Une infinité de perceptions possibles
Dans cette méditation cinématographique qu’est Éloge de l’ombre, la cinéaste nous propose en premier lieu un voyage au Japon. Lors de son procédé de recherche, elle a rencontré une femme à Kyoto qui a embarqué dans son projet à titre d’assistante et d’interprète. Ainsi, cette dernière l’a accompagnée tout au long du tournage à l’étranger, où la culture traditionnelle japonaise est illustrée par son rapport à la pénombre.
Elles ont donc visité plusieurs artisan∙es japonais∙es, incluant un fabricant qui explique, à un moment du film, comment l’ombre de ses bougies japonaise diffère de l’ombre des bougies occidentales.
Fascinée par la capacité des gens aveugles à percevoir le monde — comme on pouvait déjà le constater dans son film fictif Dans les villes, où l’un des protagonistes est un photographe aveugle incarné par Robert Lepage —, Catherine Martin a entrepris des démarches pour en rencontrer et recueillir leurs témoignages.
On a parfois l’idée, quoique clichée, qu’ils n’aperçoivent que des ombres, mais un tout autre scénario est possible.
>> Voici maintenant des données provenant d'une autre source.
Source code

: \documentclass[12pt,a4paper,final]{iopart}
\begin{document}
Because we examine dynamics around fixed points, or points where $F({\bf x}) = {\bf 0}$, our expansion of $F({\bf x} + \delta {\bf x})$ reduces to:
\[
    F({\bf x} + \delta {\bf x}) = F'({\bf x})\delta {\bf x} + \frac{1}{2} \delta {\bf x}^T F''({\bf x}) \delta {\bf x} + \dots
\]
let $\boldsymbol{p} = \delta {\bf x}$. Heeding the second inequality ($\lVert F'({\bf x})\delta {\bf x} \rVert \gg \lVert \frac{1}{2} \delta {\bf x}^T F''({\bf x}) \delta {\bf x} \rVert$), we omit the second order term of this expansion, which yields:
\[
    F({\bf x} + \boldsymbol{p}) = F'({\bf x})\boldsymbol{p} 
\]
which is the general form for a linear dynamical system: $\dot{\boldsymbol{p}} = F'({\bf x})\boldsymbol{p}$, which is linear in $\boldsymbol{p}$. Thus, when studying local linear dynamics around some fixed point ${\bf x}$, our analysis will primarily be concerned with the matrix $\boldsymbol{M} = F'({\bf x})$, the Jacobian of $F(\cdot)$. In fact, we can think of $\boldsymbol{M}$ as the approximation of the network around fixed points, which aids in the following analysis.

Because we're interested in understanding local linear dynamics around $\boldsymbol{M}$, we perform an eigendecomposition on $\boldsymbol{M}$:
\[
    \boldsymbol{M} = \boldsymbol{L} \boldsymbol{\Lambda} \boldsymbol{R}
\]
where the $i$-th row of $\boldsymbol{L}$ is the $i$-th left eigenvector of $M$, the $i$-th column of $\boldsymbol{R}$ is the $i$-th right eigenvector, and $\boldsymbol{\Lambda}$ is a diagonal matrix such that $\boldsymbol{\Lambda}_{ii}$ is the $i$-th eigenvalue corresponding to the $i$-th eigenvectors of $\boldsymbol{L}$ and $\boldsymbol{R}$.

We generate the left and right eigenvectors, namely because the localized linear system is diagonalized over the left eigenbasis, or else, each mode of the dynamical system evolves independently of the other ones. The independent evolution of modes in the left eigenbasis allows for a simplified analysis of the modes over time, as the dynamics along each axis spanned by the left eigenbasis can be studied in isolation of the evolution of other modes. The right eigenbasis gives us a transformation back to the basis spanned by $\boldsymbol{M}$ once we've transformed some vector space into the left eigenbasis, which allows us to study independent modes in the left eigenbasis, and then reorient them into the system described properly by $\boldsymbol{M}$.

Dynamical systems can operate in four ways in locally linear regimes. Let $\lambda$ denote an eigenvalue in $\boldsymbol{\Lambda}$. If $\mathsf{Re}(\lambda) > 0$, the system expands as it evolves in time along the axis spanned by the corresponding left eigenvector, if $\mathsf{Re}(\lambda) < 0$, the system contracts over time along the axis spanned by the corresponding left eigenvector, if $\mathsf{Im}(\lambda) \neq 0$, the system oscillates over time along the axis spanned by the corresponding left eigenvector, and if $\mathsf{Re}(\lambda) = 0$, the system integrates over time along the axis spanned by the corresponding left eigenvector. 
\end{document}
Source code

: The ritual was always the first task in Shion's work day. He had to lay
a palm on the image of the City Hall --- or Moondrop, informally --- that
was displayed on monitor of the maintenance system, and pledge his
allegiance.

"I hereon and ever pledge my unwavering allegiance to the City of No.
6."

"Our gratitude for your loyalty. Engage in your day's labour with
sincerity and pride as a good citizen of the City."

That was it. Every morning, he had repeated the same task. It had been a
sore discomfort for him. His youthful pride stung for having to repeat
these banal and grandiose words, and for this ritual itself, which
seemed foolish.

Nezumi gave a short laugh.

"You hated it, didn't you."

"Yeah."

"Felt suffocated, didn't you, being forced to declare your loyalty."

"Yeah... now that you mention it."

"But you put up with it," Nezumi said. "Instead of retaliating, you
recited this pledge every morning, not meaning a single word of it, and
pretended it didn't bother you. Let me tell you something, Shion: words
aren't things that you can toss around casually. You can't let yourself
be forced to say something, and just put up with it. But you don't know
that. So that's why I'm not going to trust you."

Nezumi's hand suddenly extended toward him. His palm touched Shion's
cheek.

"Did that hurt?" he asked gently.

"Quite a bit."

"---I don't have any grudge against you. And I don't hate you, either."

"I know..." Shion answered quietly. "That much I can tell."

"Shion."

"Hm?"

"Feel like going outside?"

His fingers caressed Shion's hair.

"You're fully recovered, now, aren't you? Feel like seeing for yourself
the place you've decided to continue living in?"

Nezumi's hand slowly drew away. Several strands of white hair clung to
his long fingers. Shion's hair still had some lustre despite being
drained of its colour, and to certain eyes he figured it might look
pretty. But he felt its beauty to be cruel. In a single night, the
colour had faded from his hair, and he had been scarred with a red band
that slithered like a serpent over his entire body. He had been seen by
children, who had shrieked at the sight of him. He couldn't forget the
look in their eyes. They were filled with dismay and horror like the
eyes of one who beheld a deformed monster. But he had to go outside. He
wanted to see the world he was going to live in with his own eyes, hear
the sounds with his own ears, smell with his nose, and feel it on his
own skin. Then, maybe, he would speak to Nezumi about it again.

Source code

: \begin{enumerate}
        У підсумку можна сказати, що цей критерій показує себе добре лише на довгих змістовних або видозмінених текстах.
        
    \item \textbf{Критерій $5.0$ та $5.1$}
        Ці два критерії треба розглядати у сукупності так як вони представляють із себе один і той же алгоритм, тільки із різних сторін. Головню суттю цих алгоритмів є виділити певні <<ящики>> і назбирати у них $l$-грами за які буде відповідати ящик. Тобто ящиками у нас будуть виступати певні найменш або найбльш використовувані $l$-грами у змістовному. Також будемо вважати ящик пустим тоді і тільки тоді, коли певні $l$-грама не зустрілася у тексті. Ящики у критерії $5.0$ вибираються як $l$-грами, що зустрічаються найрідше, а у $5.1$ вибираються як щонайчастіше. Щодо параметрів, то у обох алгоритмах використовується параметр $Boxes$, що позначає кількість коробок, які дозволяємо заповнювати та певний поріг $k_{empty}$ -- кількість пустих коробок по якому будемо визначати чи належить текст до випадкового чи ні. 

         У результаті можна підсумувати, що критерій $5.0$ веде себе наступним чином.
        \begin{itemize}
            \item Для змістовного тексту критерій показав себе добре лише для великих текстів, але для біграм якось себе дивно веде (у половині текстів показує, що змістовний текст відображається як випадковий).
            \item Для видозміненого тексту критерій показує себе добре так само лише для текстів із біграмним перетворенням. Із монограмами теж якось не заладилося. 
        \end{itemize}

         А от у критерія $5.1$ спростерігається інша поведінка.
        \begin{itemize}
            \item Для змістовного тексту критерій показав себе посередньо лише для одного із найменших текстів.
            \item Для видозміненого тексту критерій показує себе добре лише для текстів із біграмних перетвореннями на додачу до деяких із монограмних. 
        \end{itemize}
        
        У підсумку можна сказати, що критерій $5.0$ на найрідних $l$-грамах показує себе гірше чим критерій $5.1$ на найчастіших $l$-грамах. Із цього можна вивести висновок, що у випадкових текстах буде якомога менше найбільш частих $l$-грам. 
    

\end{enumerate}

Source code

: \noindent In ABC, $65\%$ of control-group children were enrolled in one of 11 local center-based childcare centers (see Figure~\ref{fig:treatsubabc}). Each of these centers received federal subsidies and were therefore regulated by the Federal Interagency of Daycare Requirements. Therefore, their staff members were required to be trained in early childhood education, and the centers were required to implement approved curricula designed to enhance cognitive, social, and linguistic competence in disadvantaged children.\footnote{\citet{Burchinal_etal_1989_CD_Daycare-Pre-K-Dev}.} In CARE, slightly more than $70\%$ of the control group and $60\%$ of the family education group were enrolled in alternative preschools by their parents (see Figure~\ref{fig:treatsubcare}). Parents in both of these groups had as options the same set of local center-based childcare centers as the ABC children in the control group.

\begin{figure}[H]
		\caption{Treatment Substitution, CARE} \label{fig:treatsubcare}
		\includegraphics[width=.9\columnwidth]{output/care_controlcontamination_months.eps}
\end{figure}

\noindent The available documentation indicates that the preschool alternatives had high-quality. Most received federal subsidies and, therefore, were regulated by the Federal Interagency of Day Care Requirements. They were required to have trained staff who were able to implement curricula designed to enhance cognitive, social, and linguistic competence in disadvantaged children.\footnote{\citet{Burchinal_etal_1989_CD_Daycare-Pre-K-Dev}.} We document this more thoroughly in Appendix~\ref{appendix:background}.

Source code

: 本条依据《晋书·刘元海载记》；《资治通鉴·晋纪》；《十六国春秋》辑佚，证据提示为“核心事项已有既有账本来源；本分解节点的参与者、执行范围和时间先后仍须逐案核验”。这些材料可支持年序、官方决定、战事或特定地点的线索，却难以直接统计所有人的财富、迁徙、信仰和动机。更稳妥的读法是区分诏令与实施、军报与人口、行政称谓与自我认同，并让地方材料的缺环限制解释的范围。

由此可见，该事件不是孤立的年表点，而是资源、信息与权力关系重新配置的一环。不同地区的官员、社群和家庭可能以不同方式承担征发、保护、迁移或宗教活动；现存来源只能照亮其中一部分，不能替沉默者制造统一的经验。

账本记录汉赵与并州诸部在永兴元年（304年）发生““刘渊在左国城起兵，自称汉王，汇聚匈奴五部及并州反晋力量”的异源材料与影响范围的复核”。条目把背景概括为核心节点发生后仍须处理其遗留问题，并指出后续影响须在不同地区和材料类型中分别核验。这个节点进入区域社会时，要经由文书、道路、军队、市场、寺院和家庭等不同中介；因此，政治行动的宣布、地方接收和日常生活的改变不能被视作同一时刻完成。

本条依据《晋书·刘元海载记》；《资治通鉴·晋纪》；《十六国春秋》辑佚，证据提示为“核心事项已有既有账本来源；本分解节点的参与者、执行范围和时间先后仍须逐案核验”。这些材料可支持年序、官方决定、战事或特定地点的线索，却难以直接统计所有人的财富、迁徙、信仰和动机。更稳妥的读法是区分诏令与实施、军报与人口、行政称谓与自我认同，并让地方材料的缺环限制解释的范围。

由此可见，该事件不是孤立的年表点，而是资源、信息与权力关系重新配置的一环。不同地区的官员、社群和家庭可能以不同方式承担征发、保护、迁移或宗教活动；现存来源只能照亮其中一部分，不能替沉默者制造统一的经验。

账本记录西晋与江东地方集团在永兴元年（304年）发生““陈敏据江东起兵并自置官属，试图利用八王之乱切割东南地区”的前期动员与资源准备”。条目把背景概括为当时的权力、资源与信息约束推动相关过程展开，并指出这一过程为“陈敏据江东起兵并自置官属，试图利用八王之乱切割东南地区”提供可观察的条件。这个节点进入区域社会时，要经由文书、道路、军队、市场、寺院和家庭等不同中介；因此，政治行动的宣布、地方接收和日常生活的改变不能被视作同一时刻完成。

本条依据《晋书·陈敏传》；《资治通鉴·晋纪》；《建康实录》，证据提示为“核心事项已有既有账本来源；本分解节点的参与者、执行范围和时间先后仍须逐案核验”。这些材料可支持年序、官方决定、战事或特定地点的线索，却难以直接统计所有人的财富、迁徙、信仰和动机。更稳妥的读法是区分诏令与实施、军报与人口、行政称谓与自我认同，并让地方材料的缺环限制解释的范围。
Particulièrement touchante, cette partie du film remet en perspective nos acquis et notre perception des détails trop souvent polarisée.
«Ça me ramenait toujours à ce qui me préoccupe depuis des années: la présence au monde. J’espère toujours que le spectateur∙trice, une fois qu’il aura vu un de mes films, réfléchira à comment il appréhende le monde, à comment le monde se manifeste et à comment on entre dans des moments où il faut parfois s’arrêter et se rendre compte qu’on est tout simplement là», a expliqué l’artiste à propos de ses intentions cinématographiques.
Finalement, la dernière partie du film revisite les débuts de la photographie jusqu’à l’appareil de l’un de ses pionniers, le scientifique britannique William Henry Fox Talbot dans les années 1830. Ce voyage dans le temps propose également une réflexion sur l’évolution de la technologie et de la transition du cinéma vers le numérique, ainsi que l’effet de ce changement, tant pour les cinéastes que pour les spectateur∙trices.
Bien plus qu’un simple reflet, l’ombre renferme des tas de mystères! Plongez dans cette réflexion, ou laissez-vous porter par les rêves qu’elle suscite.
«Ce qu’on apprend dans mon film, ce sont des choses qu’on apprend sur soi-même beaucoup plus que sur le sujet en tant que tel. Il y a des choses que j’ai évité de dire pour que le spectateur∙trice puisse se faire sa propre idée sur ce qu’il ressent face à la représentation», a conclu Catherine Martin.